After studying the fins of fish capable of very high speed swimming, we realized that taking into account wing design principles used in aviation could prove to be very important when designing better fins for competitors. Design principles used for airplane wing design are adaptable to fin design, supplemented with special properties for underwater application.Today’s fins are flexible, despite their relative stiffness, and during usage they take on a wave shape thus developing thrust. The shape of the wave is constantly being modified by the swimmer's muscle power, which radically reduces the fin’s efficiency.The parts of the Swordfish that are responsible for generating thrust are aerofoil shaped, completely stiff and torsion free, thereby maintaining optimal efficiency through all phases of swimming.

 Optimizing aspect ratio

When it comes to wings - or fins - the factor that most reduces performance is induced drag, which constitutes roughly 70% of all drag. This is caused by the vortex occuring at the wingtips. This can be most effectively tackled through incrementally reducing the generation of lift by narrowing the wings towards the wingtips, while at the same time maintaining the highest aspect ratio.

Today’s competition fins (the dolphin and its improved version the carrot fin) have an aspect ratio of approximately 1:1, which means that the length and the with of the fin is almost identical.The aspect ratio of the Swordfish spans from 6 to 16 depending on the model. 

The design of different wingspans depending on the specific applications of the fin (competition, recreational, other technical uses) is made in accordance with current fin-swimming rules and ideal size parameters.

Which blade to choose?

Until now, you couldn’t use one fin for different distances (sprint, long distance competitive swimming, free diving, underwater hunting, etc.). Different applications require different levels of force exertion, so users had to own a multitude of fins or had to make substantial trade-offs when choosing which one to use. 

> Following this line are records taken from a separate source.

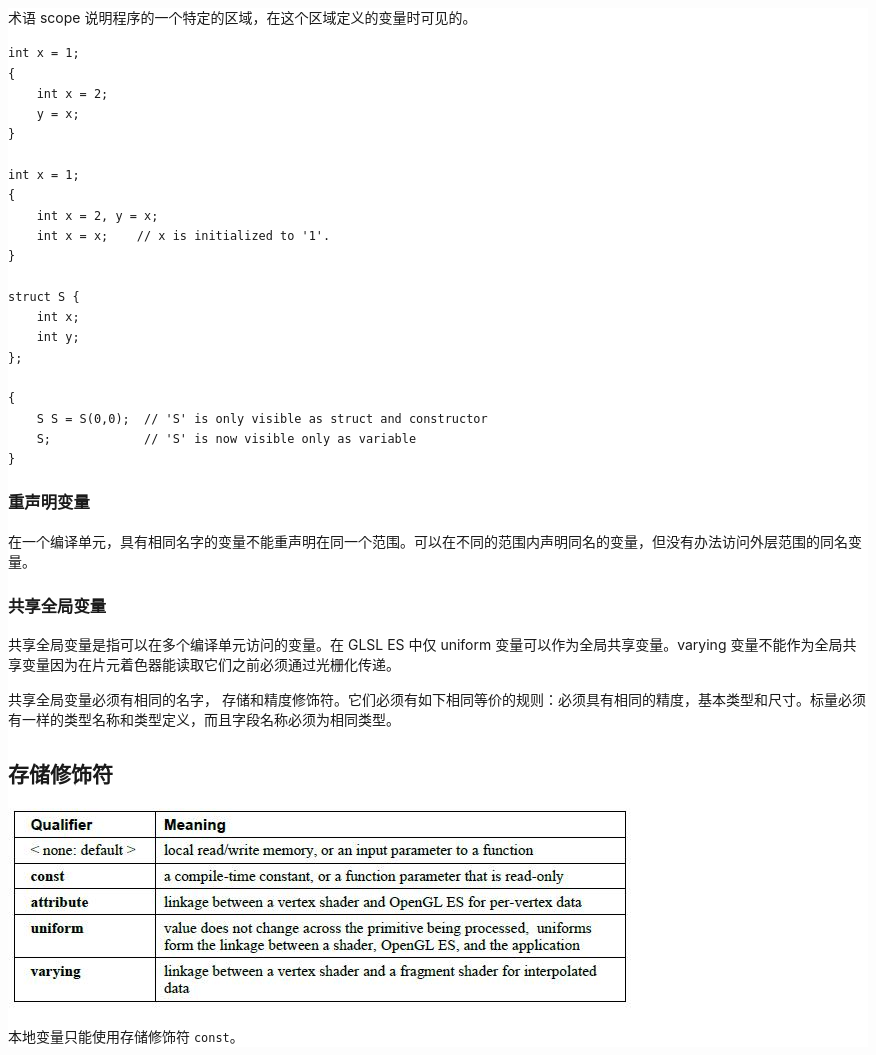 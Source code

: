 术语 scope 说明程序的一个特定的区域，在这个区域定义的变量时可见的。

```
int x = 1;
{
    int x = 2;
    y = x;
}

int x = 1;
{
    int x = 2, y = x;
    int x = x;    // x is initialized to '1'.
}

struct S {
    int x;
    int y;
};

{
    S S = S(0,0);  // 'S' is only visible as struct and constructor
    S;             // 'S' is now visible only as variable
}
```

### 重声明变量

在一个编译单元，具有相同名字的变量不能重声明在同一个范围。可以在不同的范围内声明同名的变量，但没有办法访问外层范围的同名变量。

### 共享全局变量

共享全局变量是指可以在多个编译单元访问的变量。在 GLSL ES 中仅 uniform 变量可以作为全局共享变量。varying 变量不能作为全局共享变量因为在片元着色器能读取它们之前必须通过光栅化传递。

共享全局变量必须有相同的名字， 存储和精度修饰符。它们必须有如下相同等价的规则：必须具有相同的精度，基本类型和尺寸。标量必须有一样的类型名称和类型定义，而且字段名称必须为相同类型。

## 存储修饰符

![](images/1344480304_6751.jpg)

本地变量只能使用存储修饰符 `const`。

Swordfish Katana is recommended for freediving and apnea. Having higher aspect ratio, the Katana fin allows it's user to reach the same speed as with the Wakizashi, but with lower stroke frequency. 

Swordfish Wakizashi  is recommended for situations where tight spaces or other swimmers limit the available room for swimming.  Swordfish Wakizashi complies with CMAS standard requirements making it the ideal choice for competitive divers.

 The swimmer’s requirements and adjustability are based on physical parameters. Swordfish offers a compromise-free diving solution with its unique design. The fin’s stiffness (and thereby the force required to swim) is adjustable with the extendable connector attaching the fin to the foot holder. By fine tuning the fins to your immediate requirements, you can use Swordfish for long distance energy saving by shortening the connector, and hardening it by extension for short, intense swims. 

Because no two swimmers have the same muscle capacity, Swordfish can be adjusted to suit the individual’s own strength and the particular swim technique.

easy peasy

 The two wings of the Swordfish can be removed and reassembled without the need for any tools, making them easy to transport.Being able to take the wings off doesn’t just allow for easy transportation and storage, but also enables the swimmer to use wings with different profiles, making the fins completely modular.